*Record extracts*
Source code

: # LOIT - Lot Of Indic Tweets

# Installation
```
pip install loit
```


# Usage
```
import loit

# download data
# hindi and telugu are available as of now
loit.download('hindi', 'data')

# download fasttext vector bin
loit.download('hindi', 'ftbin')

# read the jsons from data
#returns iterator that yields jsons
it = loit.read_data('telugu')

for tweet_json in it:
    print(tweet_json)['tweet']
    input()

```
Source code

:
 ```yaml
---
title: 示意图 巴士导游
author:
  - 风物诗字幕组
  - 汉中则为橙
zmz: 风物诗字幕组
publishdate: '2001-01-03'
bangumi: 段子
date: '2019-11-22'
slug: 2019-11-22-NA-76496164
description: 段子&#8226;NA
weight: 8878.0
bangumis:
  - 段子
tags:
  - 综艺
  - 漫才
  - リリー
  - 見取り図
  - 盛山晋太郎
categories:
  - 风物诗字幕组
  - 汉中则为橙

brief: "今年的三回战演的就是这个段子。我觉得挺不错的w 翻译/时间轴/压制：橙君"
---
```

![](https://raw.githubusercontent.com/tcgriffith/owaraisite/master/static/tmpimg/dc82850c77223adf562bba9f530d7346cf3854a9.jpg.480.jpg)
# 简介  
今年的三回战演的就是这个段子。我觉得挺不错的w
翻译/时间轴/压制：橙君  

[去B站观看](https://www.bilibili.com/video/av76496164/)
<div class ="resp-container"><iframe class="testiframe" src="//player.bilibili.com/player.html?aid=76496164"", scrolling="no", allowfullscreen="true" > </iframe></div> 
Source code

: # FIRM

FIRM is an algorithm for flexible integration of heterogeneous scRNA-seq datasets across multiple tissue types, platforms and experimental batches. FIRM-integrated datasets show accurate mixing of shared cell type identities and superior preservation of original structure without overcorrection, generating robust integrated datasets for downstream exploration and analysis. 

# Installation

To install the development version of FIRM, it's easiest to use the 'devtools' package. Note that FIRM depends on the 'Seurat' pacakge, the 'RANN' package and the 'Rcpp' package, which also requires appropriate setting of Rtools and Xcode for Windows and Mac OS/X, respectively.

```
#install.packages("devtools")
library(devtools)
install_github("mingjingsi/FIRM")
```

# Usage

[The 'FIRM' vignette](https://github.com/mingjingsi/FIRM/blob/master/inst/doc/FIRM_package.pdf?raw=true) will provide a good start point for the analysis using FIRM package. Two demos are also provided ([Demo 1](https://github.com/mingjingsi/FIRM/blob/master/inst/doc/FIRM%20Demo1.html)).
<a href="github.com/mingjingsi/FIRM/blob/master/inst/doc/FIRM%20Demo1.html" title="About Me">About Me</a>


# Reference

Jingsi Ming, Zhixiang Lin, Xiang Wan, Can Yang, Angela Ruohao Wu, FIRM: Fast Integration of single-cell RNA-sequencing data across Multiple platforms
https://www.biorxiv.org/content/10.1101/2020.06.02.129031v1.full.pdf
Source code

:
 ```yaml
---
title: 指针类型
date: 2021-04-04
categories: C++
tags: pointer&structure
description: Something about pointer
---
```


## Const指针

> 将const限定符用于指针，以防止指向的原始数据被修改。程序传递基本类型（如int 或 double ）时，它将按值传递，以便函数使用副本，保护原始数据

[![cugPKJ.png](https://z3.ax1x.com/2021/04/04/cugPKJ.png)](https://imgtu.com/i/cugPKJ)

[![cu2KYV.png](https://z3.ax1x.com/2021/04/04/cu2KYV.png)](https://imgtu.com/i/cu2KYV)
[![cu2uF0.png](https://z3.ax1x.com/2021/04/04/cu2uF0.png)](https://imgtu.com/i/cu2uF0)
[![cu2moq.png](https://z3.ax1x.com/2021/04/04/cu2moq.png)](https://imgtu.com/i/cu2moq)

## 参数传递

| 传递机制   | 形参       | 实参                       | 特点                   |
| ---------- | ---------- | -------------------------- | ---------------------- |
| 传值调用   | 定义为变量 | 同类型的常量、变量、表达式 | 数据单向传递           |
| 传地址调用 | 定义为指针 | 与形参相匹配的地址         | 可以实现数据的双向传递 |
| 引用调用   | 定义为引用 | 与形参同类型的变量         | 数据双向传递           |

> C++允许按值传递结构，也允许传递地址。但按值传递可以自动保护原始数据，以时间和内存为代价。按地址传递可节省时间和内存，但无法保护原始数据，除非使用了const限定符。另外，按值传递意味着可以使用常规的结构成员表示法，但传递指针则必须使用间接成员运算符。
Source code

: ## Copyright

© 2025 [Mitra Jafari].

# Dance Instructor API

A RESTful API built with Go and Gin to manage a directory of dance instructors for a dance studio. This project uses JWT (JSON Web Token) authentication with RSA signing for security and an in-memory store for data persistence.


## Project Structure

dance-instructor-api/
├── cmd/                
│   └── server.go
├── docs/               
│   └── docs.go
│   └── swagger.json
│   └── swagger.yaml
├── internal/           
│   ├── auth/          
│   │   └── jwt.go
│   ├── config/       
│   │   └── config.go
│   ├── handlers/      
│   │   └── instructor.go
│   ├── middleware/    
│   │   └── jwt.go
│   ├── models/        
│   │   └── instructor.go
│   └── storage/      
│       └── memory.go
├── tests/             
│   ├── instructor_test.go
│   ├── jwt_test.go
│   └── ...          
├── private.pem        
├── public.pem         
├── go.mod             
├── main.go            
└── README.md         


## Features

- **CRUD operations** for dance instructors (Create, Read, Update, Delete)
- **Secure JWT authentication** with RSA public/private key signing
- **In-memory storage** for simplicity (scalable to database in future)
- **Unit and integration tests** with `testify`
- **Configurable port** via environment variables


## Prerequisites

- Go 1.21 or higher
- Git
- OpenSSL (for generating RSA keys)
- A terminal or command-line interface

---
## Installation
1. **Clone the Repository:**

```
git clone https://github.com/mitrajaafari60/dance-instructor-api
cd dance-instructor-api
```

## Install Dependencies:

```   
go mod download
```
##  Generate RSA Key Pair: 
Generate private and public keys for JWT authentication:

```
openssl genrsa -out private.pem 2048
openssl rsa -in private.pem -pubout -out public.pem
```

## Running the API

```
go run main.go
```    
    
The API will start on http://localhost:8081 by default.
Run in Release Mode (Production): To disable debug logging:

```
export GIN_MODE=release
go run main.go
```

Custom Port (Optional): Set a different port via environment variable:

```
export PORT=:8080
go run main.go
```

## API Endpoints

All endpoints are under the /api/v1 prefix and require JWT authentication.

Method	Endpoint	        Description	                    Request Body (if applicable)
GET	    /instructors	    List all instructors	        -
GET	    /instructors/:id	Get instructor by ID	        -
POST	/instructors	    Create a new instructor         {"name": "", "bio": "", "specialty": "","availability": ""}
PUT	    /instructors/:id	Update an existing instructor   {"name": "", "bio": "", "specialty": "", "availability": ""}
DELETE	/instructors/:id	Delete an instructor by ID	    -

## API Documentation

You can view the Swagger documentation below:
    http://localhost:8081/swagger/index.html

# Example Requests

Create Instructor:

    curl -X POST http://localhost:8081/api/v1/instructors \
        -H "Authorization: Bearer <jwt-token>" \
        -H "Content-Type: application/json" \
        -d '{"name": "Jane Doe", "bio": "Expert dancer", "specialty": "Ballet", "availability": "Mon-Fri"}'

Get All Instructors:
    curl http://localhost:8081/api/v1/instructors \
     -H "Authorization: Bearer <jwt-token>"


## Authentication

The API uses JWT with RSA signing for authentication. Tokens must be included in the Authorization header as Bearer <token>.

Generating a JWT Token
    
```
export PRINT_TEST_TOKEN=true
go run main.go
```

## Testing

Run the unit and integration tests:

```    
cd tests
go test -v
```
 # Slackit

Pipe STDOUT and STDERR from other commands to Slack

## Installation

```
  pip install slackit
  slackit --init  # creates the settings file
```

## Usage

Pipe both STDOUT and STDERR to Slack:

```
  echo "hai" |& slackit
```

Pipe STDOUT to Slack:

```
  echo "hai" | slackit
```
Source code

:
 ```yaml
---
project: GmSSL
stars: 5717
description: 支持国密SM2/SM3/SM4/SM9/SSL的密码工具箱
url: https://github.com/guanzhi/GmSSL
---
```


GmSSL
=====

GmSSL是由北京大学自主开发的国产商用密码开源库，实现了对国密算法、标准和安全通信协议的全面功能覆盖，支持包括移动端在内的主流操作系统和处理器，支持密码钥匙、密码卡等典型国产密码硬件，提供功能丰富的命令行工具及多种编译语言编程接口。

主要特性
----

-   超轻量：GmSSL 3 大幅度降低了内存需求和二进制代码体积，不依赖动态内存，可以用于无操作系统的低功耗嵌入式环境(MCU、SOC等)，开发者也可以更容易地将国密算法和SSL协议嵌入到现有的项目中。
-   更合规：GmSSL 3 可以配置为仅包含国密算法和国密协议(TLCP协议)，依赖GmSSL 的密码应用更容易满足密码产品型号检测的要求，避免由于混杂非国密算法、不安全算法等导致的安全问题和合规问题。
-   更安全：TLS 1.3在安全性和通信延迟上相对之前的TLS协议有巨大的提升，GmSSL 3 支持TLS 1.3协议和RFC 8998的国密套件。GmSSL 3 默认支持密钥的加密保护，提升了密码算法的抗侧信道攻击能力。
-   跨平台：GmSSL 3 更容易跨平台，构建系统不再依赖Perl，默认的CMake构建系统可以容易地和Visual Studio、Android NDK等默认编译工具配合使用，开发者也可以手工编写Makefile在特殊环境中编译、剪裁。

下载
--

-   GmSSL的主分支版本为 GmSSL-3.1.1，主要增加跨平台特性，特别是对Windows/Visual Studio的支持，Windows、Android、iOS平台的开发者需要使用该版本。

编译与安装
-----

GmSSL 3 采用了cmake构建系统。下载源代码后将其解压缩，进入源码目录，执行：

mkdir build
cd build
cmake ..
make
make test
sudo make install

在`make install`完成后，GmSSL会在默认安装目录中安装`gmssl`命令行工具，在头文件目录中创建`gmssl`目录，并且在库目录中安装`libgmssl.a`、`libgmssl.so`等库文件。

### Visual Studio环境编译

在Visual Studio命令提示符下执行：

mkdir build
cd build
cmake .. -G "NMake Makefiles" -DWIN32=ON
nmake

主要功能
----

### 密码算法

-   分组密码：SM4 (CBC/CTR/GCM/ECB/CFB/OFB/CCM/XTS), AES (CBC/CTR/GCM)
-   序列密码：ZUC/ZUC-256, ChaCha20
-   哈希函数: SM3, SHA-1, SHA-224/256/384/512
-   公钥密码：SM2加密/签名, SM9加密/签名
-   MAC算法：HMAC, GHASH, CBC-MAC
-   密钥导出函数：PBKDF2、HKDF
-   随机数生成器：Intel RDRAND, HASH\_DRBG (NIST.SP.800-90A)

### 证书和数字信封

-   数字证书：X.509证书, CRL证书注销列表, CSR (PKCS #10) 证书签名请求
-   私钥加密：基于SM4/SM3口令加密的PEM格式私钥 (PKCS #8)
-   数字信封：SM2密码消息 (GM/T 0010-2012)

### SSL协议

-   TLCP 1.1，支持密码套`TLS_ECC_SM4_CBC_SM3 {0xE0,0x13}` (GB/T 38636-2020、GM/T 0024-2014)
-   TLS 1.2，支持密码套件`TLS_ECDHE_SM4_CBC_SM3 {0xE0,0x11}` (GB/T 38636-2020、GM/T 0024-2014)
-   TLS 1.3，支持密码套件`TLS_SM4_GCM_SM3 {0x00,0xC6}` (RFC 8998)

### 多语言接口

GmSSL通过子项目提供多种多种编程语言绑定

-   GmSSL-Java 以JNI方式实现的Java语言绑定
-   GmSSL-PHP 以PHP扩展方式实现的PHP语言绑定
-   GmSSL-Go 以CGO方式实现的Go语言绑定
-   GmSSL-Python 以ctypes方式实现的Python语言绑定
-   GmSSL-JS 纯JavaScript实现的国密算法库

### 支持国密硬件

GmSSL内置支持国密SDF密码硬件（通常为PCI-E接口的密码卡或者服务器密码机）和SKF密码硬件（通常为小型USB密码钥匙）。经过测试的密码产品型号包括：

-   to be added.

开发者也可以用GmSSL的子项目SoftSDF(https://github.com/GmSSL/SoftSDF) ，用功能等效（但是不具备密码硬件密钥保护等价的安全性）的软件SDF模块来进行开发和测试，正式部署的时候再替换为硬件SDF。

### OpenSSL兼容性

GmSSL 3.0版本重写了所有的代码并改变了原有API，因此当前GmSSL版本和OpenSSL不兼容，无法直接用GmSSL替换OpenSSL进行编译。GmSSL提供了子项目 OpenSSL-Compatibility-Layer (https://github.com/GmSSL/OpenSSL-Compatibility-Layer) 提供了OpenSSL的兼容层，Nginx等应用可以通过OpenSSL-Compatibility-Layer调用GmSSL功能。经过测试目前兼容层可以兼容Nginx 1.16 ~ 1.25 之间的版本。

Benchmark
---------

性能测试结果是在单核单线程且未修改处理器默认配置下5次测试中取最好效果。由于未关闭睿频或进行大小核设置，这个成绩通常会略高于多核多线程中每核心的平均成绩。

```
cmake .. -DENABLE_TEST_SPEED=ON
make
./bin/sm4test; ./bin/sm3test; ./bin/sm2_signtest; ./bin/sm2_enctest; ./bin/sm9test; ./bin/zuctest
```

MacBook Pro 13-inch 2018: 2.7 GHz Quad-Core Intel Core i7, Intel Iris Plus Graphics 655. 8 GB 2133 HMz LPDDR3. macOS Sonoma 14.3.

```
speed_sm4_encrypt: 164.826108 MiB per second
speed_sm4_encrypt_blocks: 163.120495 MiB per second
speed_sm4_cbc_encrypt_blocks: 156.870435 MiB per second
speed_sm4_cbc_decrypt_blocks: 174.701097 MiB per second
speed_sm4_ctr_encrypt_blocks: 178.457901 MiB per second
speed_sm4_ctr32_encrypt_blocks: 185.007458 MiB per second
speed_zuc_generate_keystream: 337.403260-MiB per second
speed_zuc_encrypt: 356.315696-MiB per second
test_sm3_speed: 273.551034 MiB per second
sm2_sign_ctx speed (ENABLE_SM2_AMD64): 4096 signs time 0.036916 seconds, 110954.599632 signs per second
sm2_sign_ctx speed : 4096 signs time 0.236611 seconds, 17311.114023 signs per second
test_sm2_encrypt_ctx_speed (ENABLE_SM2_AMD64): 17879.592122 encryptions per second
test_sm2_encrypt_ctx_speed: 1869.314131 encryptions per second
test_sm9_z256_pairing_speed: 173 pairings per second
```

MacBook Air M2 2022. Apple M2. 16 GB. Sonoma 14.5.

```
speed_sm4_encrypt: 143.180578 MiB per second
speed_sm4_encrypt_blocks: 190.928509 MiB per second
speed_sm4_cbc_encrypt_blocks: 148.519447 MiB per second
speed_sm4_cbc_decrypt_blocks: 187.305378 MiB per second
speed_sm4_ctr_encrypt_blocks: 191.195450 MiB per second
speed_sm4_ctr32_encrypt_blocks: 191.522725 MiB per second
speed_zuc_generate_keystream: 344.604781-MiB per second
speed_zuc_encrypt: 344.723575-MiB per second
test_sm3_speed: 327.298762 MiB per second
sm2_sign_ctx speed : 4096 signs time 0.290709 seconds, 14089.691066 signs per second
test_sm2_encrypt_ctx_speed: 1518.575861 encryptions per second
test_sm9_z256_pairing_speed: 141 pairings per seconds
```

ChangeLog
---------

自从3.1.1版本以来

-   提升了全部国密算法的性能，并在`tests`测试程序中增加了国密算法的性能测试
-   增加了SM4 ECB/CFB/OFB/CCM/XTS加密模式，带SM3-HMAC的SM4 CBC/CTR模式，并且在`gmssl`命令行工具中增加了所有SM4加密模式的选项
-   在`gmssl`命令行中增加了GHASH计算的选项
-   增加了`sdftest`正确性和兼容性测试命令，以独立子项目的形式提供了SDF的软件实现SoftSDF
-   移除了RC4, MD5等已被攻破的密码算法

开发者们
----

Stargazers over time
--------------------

*Task brief*
Each line from the first line of the listing through the line containing "[去B站观看](https://www." must be set down exactly; no other line belongs in the answer.

*Result of the exercise*
Source code

: # LOIT - Lot Of Indic Tweets

# Installation
```
pip install loit
```


# Usage
```
import loit

# download data
# hindi and telugu are available as of now
loit.download('hindi', 'data')

# download fasttext vector bin
loit.download('hindi', 'ftbin')

# read the jsons from data
#returns iterator that yields jsons
it = loit.read_data('telugu')

for tweet_json in it:
    print(tweet_json)['tweet']
    input()

```
Source code

:
 ```yaml
---
title: 示意图 巴士导游
author:
  - 风物诗字幕组
  - 汉中则为橙
zmz: 风物诗字幕组
publishdate: '2001-01-03'
bangumi: 段子
date: '2019-11-22'
slug: 2019-11-22-NA-76496164
description: 段子&#8226;NA
weight: 8878.0
bangumis:
  - 段子
tags:
  - 综艺
  - 漫才
  - リリー
  - 見取り図
  - 盛山晋太郎
categories:
  - 风物诗字幕组
  - 汉中则为橙

brief: "今年的三回战演的就是这个段子。我觉得挺不错的w 翻译/时间轴/压制：橙君"
---
```

![](https://raw.githubusercontent.com/tcgriffith/owaraisite/master/static/tmpimg/dc82850c77223adf562bba9f530d7346cf3854a9.jpg.480.jpg)
# 简介  
今年的三回战演的就是这个段子。我觉得挺不错的w
翻译/时间轴/压制：橙君  

[去B站观看](https://www.bilibili.com/video/av76496164/)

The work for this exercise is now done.